Pictures paired with source code
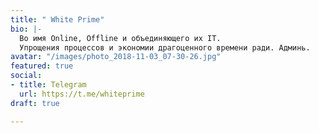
 ```yaml
---
title: " White Prime"
bio: |-
  Во имя Online, Offline и объединяющего их IT.
  Упрощения процессов и экономии драгоценного времени ради. Админь.
avatar: "/images/photo_2018-11-03_07-30-26.jpg"
featured: true
social:
- title: Telegram
  url: https://t.me/whiteprime
draft: true

---
```

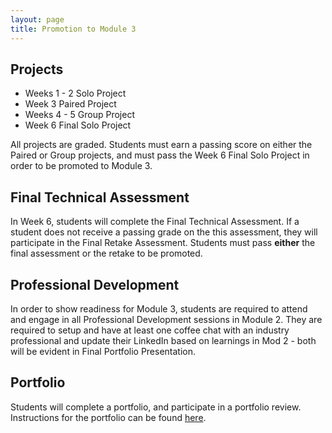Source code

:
 ```yaml
---
layout: page
title: Promotion to Module 3
---
```


<!-- ## Learning Goals

Promoted students will demonstrate proficiency in the material outlined in the [Module 2 Learning Goals](./learning_goals) -->

## Projects

- Weeks 1 - 2 Solo Project
- Week 3 Paired Project
- Weeks 4 - 5 Group Project
- Week 6 Final Solo Project

All projects are graded. Students must earn a passing score on either the Paired or Group projects, and must pass the Week 6 Final Solo Project in order to be promoted to Module 3.

## Final Technical Assessment

In Week 6, students will complete the Final Technical Assessment. If a student does not receive a passing grade on the this assessment, they will participate in the Final Retake Assessment. Students must pass **either** the final assessment or the retake to be promoted.

<!-- Additional information on assessments can be found [here](./assessments). -->

## Professional Development

In order to show readiness for Module 3, students are required to attend and engage in all Professional Development sessions in Module 2. They are required to setup and have at least one coffee chat with an industry professional and update their LinkedIn based on learnings in Mod 2 - both will be evident in Final Portfolio Presentation.

## Portfolio

Students will complete a portfolio, and participate in a portfolio review. Instructions for the portfolio can be found [here](./portfolio_guidelines).
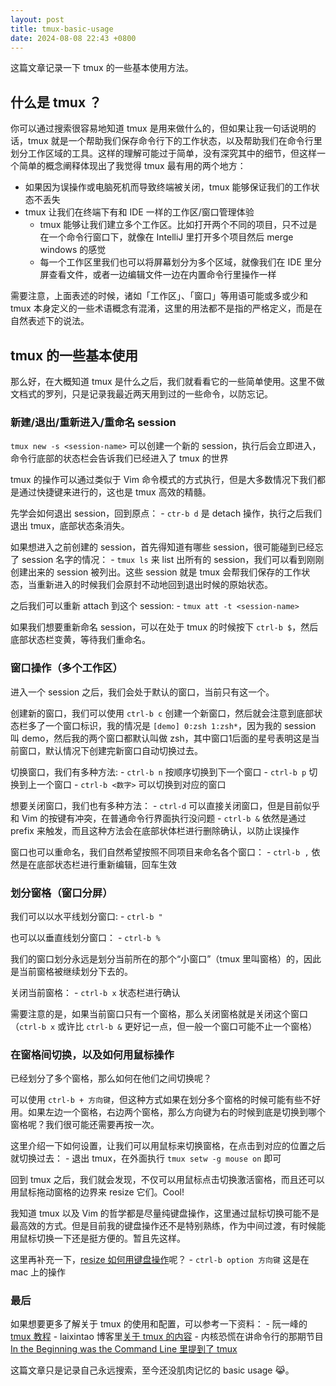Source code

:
 ```yaml
---
layout: post
title: tmux-basic-usage
date: 2024-08-08 22:43 +0800
---
```


这篇文章记录一下 tmux 的一些基本使用方法。

## 什么是 tmux ？

你可以通过搜索很容易地知道 tmux 是用来做什么的，但如果让我一句话说明的话，tmux 就是一个帮助我们保存命令行下的工作状态，以及帮助我们在命令行里划分工作区域的工具。这样的理解可能过于简单，没有深究其中的细节，但这样一个简单的概念阐释体现出了我觉得 tmux 最有用的两个地方：

- 如果因为误操作或电脑死机而导致终端被关闭，tmux 能够保证我们的工作状态不丢失
- tmux 让我们在终端下有和 IDE 一样的工作区/窗口管理体验
    - tmux 能够让我们建立多个工作区。比如打开两个不同的项目，只不过是在一个命令行窗口下，就像在 IntelliJ 里打开多个项目然后 merge windows 的感觉
    - 每一个工作区里我们也可以将屏幕划分为多个区域，就像我们在 IDE 里分屏查看文件，或者一边编辑文件一边在内置命令行里操作一样

需要注意，上面表述的时候，诸如「工作区」、「窗口」等用语可能或多或少和 tmux 本身定义的一些术语概念有混淆，这里的用法都不是指的严格定义，而是在自然表述下的说法。

## tmux 的一些基本使用

那么好，在大概知道 tmux 是什么之后，我们就看看它的一些简单使用。这里不做文档式的罗列，只是记录我最近两天用到过的一些命令，以防忘记。

### 新建/退出/重新进入/重命名 session

`tmux new -s <session-name>` 可以创建一个新的 session，执行后会立即进入，命令行底部的状态栏会告诉我们已经进入了 tmux 的世界

tmux 的操作可以通过类似于 Vim 命令模式的方式执行，但是大多数情况下我们都是通过快捷键来进行的，这也是 tmux 高效的精髓。

先学会如何退出 session，回到原点：
    - `ctr-b d` 是 detach 操作，执行之后我们退出 tmux，底部状态条消失。

如果想进入之前创建的 session，首先得知道有哪些 session，很可能碰到已经忘了 session 名字的情况：
    - `tmux ls` 来 list 出所有的 session，我们可以看到刚刚创建出来的 session 被列出。这些 session 就是 tmux 会帮我们保存的工作状态，当重新进入的时候我们会原封不动地回到退出时候的原始状态。

之后我们可以重新 attach 到这个 session:
    - `tmux att -t <session-name>`

如果我们想要重新命名 session，可以在处于 tmux 的时候按下 `ctrl-b $`，然后底部状态栏变黄，等待我们重命名。

### 窗口操作（多个工作区）

进入一个 session 之后，我们会处于默认的窗口，当前只有这一个。

创建新的窗口，我们可以使用 `ctrl-b c` 创建一个新窗口，然后就会注意到底部状态栏多了一个窗口标识，我的情况是 `[demo] 0:zsh 1:zsh*`，因为我的 session 叫 demo，然后我的两个窗口都默认叫做 zsh，其中窗口1后面的星号表明这是当前窗口，默认情况下创建完新窗口自动切换过去。

切换窗口，我们有多种方法:
    - `ctrl-b n` 按顺序切换到下一个窗口
    - `ctrl-b p` 切换到上一个窗口
    - `ctrl-b <数字>` 可以切换到对应的窗口

想要关闭窗口，我们也有多种方法：
    - `ctrl-d` 可以直接关闭窗口，但是目前似乎和 Vim 的按键有冲突，在普通命令行界面执行没问题
    - `ctrl-b &` 依然是通过 prefix 来触发，而且这种方法会在底部状体栏进行删除确认，以防止误操作

窗口也可以重命名，我们自然希望按照不同项目来命名各个窗口：
    - `ctrl-b ,` 依然是在底部状态栏进行重新编辑，回车生效

### 划分窗格（窗口分屏）

我们可以以水平线划分窗口:
    - `ctrl-b "`

也可以以垂直线划分窗口：
    - `ctrl-b %`

我们的窗口划分永远是划分当前所在的那个“小窗口”（tmux 里叫窗格）的，因此是当前窗格被继续划分下去的。

关闭当前窗格：
    - `ctrl-b x` 状态栏进行确认

需要注意的是，如果当前窗口只有一个窗格，那么关闭窗格就是关闭这个窗口（`ctrl-b x` 或许比 `ctrl-b &` 更好记一点，但一般一个窗口可能不止一个窗格）

### 在窗格间切换，以及如何用鼠标操作

已经划分了多个窗格，那么如何在他们之间切换呢？

可以使用 `ctrl-b + 方向键`，但这种方式如果在划分多个窗格的时候可能有些不好用。如果左边一个窗格，右边两个窗格，那么方向键为右的时候到底是切换到哪个窗格呢？我们很可能还需要再按一次。

这里介绍一下如何设置，让我们可以用鼠标来切换窗格，在点击到对应的位置之后就切换过去：
    - 退出 tmux，在外面执行 `tmux setw -g mouse on` 即可

回到 tmux 之后，我们就会发现，不仅可以用鼠标点击切换激活窗格，而且还可以用鼠标拖动窗格的边界来 resize 它们。Cool!

我知道 tmux 以及 Vim 的哲学都是尽量纯键盘操作，这里通过鼠标切换可能不是最高效的方式。但是目前我的键盘操作还不是特别熟练，作为中间过渡，有时候能用鼠标切换一下还是挺方便的。暂且先这样。

这里再补充一下，[resize 如何用键盘操作](https://superuser.com/questions/1560523/how-do-i-resize-tmux-pane-by-holding-down-prefix-and-arrow-key-for-a-while)呢？
    - `ctrl-b option 方向键` 这是在 mac 上的操作

### 最后

如果想要更多了解关于 tmux 的使用和配置，可以参考一下资料：
    - 阮一峰的 [tmux 教程](https://www.ruanyifeng.com/blog/2019/10/tmux.html)
    - laixintao 博客里[关于 tmux 的内容](https://www.kawabangga.com/posts/tag/tmuxv)
    - 内核恐慌在讲命令行的那期节目 [In the Beginning was the Command Line 里提到了 tmux](https://pan.icu/28)

这篇文章只是记录自己永远搜索，至今还没肌肉记忆的 basic usage 😹。
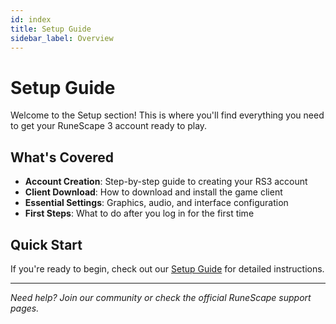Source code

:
 ```yaml
---
id: index
title: Setup Guide
sidebar_label: Overview
---
```


# Setup Guide

Welcome to the Setup section! This is where you'll find everything you need to get your RuneScape 3 account ready to play.

## What's Covered

- **Account Creation**: Step-by-step guide to creating your RS3 account
- **Client Download**: How to download and install the game client
- **Essential Settings**: Graphics, audio, and interface configuration
- **First Steps**: What to do after you log in for the first time

## Quick Start

If you're ready to begin, check out our [Setup Guide](setup) for detailed instructions.

---

*Need help? Join our community or check the official RuneScape support pages.*
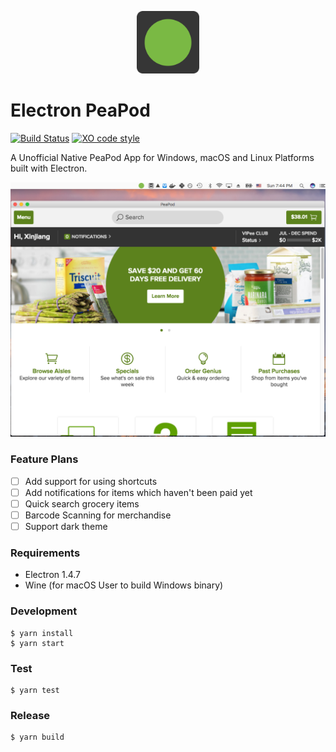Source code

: <p align="center">
	<a href="http://peapod.com">
	<img src="https://raw.githubusercontent.com/soleo/electron-peapod/master/static/Icon.png" alt="PeaPod" width="100" /></a>
</p>

# Electron PeaPod
[![Build Status](https://travis-ci.org/soleo/electron-peapod.svg?branch=master)](https://travis-ci.org/soleo/electron-peapod)
[![XO code style](https://img.shields.io/badge/code_style-XO-5ed9c7.svg)](https://github.com/sindresorhus/xo)

A Unofficial Native PeaPod App for Windows, macOS and Linux Platforms built with Electron.

<div align="center">
	<a href="https://github.com/soleo/electron-peapod/releases/latest" align="center">
		<img src="media/screenshot-macos.png" width="617">
	</a>
</div>

### Feature Plans

- [ ] Add support for using shortcuts
- [ ] Add notifications for items which haven't been paid yet
- [ ] Quick search grocery items
- [ ] Barcode Scanning for merchandise
- [ ] Support dark theme

### Requirements

- Electron 1.4.7
- Wine (for macOS User to build Windows binary)

### Development

```shell
$ yarn install
$ yarn start
```

### Test

```shell
$ yarn test
```

### Release

```shell
$ yarn build
```




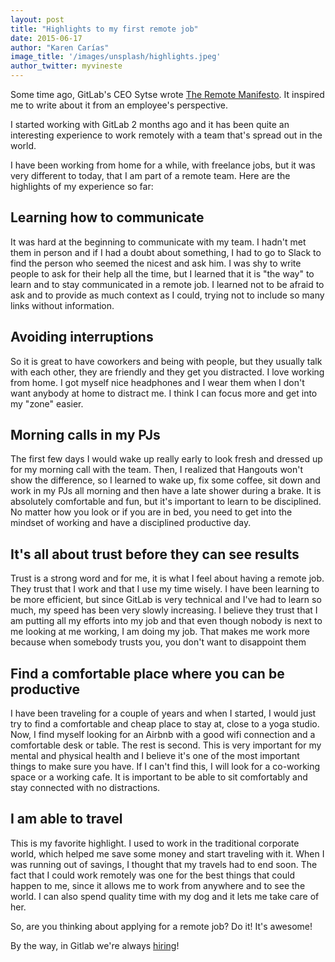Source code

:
 ```yaml
---
layout: post
title: "Highlights to my first remote job"
date: 2015-06-17
author: "Karen Carías"
image_title: '/images/unsplash/highlights.jpeg'
author_twitter: myvineste
---
```


Some time ago, GitLab's CEO Sytse wrote [The Remote Manifesto](https://about.gitlab.com/2015/04/08/the-remote-manifesto/). It inspired me to write about it from an employee's perspective.

I started working with GitLab 2 months ago and it has been quite an interesting experience to work remotely with a team that's spread out in the world.

<!-- more -->

I have been working from home for a while, with freelance jobs, but it was very different to today, that I am part of a remote team. Here are the highlights of my experience so far:

## Learning how to communicate
It was hard at the beginning to communicate with my team. I hadn't met them in person and if I had a doubt about something, I had to go to Slack to find the person who seemed the nicest and ask him. I was shy to write people to ask for their help all the time, but I learned that it is "the way" to learn and to stay communicated in a remote job. I learned not to be afraid to ask and to provide as much context as I could, trying not to include so many links without information.

## Avoiding interruptions
So it is great to have coworkers and being with people, but they usually talk with each other, they are friendly and they get you distracted. I love working from home. I got myself nice headphones and I wear them when I don't want anybody at home to distract me. I think I can focus more and get into my "zone" easier.

## Morning calls in my PJs
The first few days I would wake up really early to look fresh and dressed up for my morning call with the team. Then, I realized that Hangouts won't show the difference, so I learned to wake up, fix some coffee, sit down and work in my PJs all morning and then have a late shower during a brake. It is absolutely comfortable and fun, but it's important to learn to be disciplined. No matter how you look or if you are in bed, you need to get into the mindset of working and have a disciplined productive day.

## It's all about trust before they can see results
Trust is a strong word and for me, it is what I feel about having a remote job. They trust that I work and that I use my time wisely. I have been learning to be more efficient, but since GitLab is very technical and I've had to learn so much, my speed has been very slowly increasing. I believe they trust that I am putting all my efforts into my job and that even though nobody is next to me looking at me working, I am doing my job. That makes me work more because when somebody trusts you, you don't want to disappoint them

## Find a comfortable place where you can be productive
I have been traveling for a couple of years and when I started, I would just try to find a comfortable  and cheap place to stay at, close to a yoga studio. Now, I find myself looking for an Airbnb with a good wifi connection and a comfortable desk or table. The rest is second. This is very important for my mental and physical health and I believe it's one of the most important things to make sure you have. If I can't find this, I will look for a co-working space or a working cafe. It is important to be able to sit comfortably and stay connected with no distractions.

## I am able to travel
This is my favorite highlight. I used to work in the traditional corporate world, which helped me save some money and start traveling with it. When I was running out of savings, I thought that my travels had to end soon. The fact that I could work remotely was one for the best things that could happen to me, since it allows me to work from anywhere and to see the world. I can also spend quality time with my dog and it lets me take care of her.

So, are you thinking about applying for a remote job? Do it! It's awesome!

By the way, in Gitlab we're always [hiring](https://about.gitlab.com/jobs/)!
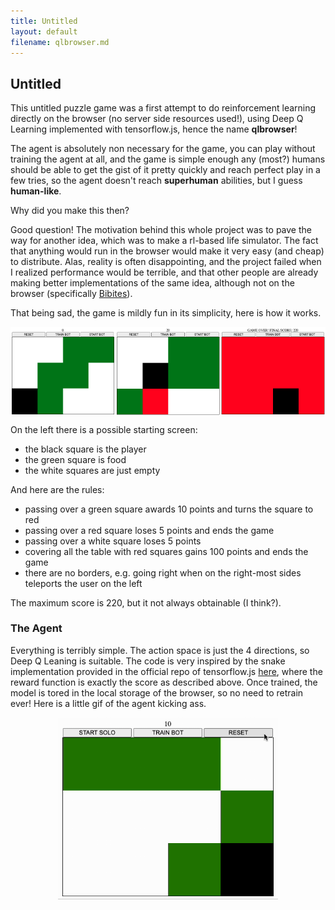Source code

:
 ```yaml
---
title: Untitled
layout: default
filename: qlbrowser.md
--- 
```


## Untitled
This untitled puzzle game was a first attempt to do reinforcement learning directly on the browser (no server side resources used!), using Deep Q Learning implemented with tensorflow.js, hence the name **qlbrowser**! 

The agent is absolutely non necessary for the game, you can play without training the agent at all, and the game is simple enough any (most?) humans should be able to get the gist of it pretty quickly and reach perfect play in a few tries, so the agent doesn't reach __superhuman__ abilities, but I guess __human-like__.

Why did you make this then?

Good question! The motivation behind this whole project was to pave the way for another idea, which was to make a rl-based life simulator. The fact that anything would run in the browser would make it very easy (and cheap) to distribute. 
Alas, reality is often disappointing, and the project failed when I realized performance would be terrible, and that other people are already making better implementations of the same idea, although not on the browser (specifically [Bibites](https://www.thebibites.com/)).

That being sad, the game is mildly fun in its simplicity, here is how it works.

<div style="display:flex;">
    <img src="../assets/qlbrowser/a_ex1.png" alt="Image 1" style="width:33.33%;">
    <img src="../assets/qlbrowser/a_ex2.png" alt="Image 2" style="width:33.33%;">
    <img src="../assets/qlbrowser/a_ex3.png" alt="Image 3" style="width:33.33%;">
</div>




On the left there is a possible starting screen:

- the black square is the player
- the green square is food
- the white squares are just empty

And here are the rules:
- passing over a green square awards 10 points and turns the square to red
- passing over a red square loses 5 points and ends the game
- passing over a white square loses 5 points
- covering all the table with red squares gains 100 points and ends the game
- there are no borders, e.g. going right when on the right-most sides teleports the user on the left

The maximum score is 220, but it not always obtainable (I think?).

### The Agent

Everything is terribly simple. The action space is just the 4 directions, so Deep Q Leaning is suitable. The code is very inspired by the snake implementation provided in the official repo of tensorflow.js [here](https://github.com/tensorflow/tfjs-examples/tree/master/snake-dqn), where the reward function is exactly the score as described above. 
Once trained, the model is tored in the local storage of the browser, so no need to retrain ever! Here is a little gif of the agent kicking ass.

<div style="text-align:center;">
    <img src="../assets/qlbrowser/qlb_demo.gif" alt="Image 3" style="width:70%;">
</div>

__Exercise__. Within the entries above, the lines from the one containing "- Weeks 4 - 5 Group Project" through the one containing "## tmux 的一些基本使用" are to be transcribed exactly, ends included, pictures excluded.

__Reply__.
- Weeks 4 - 5 Group Project
- Week 6 Final Solo Project

All projects are graded. Students must earn a passing score on either the Paired or Group projects, and must pass the Week 6 Final Solo Project in order to be promoted to Module 3.

## Final Technical Assessment

In Week 6, students will complete the Final Technical Assessment. If a student does not receive a passing grade on the this assessment, they will participate in the Final Retake Assessment. Students must pass **either** the final assessment or the retake to be promoted.

<!-- Additional information on assessments can be found [here](./assessments). -->

## Professional Development

In order to show readiness for Module 3, students are required to attend and engage in all Professional Development sessions in Module 2. They are required to setup and have at least one coffee chat with an industry professional and update their LinkedIn based on learnings in Mod 2 - both will be evident in Final Portfolio Presentation.

## Portfolio

Students will complete a portfolio, and participate in a portfolio review. Instructions for the portfolio can be found [here](./portfolio_guidelines).
Source code

:
 ```yaml
---
layout: post
title: tmux-basic-usage
date: 2024-08-08 22:43 +0800
---
```


这篇文章记录一下 tmux 的一些基本使用方法。

## 什么是 tmux ？

你可以通过搜索很容易地知道 tmux 是用来做什么的，但如果让我一句话说明的话，tmux 就是一个帮助我们保存命令行下的工作状态，以及帮助我们在命令行里划分工作区域的工具。这样的理解可能过于简单，没有深究其中的细节，但这样一个简单的概念阐释体现出了我觉得 tmux 最有用的两个地方：

- 如果因为误操作或电脑死机而导致终端被关闭，tmux 能够保证我们的工作状态不丢失
- tmux 让我们在终端下有和 IDE 一样的工作区/窗口管理体验
    - tmux 能够让我们建立多个工作区。比如打开两个不同的项目，只不过是在一个命令行窗口下，就像在 IntelliJ 里打开多个项目然后 merge windows 的感觉
    - 每一个工作区里我们也可以将屏幕划分为多个区域，就像我们在 IDE 里分屏查看文件，或者一边编辑文件一边在内置命令行里操作一样

需要注意，上面表述的时候，诸如「工作区」、「窗口」等用语可能或多或少和 tmux 本身定义的一些术语概念有混淆，这里的用法都不是指的严格定义，而是在自然表述下的说法。

## tmux 的一些基本使用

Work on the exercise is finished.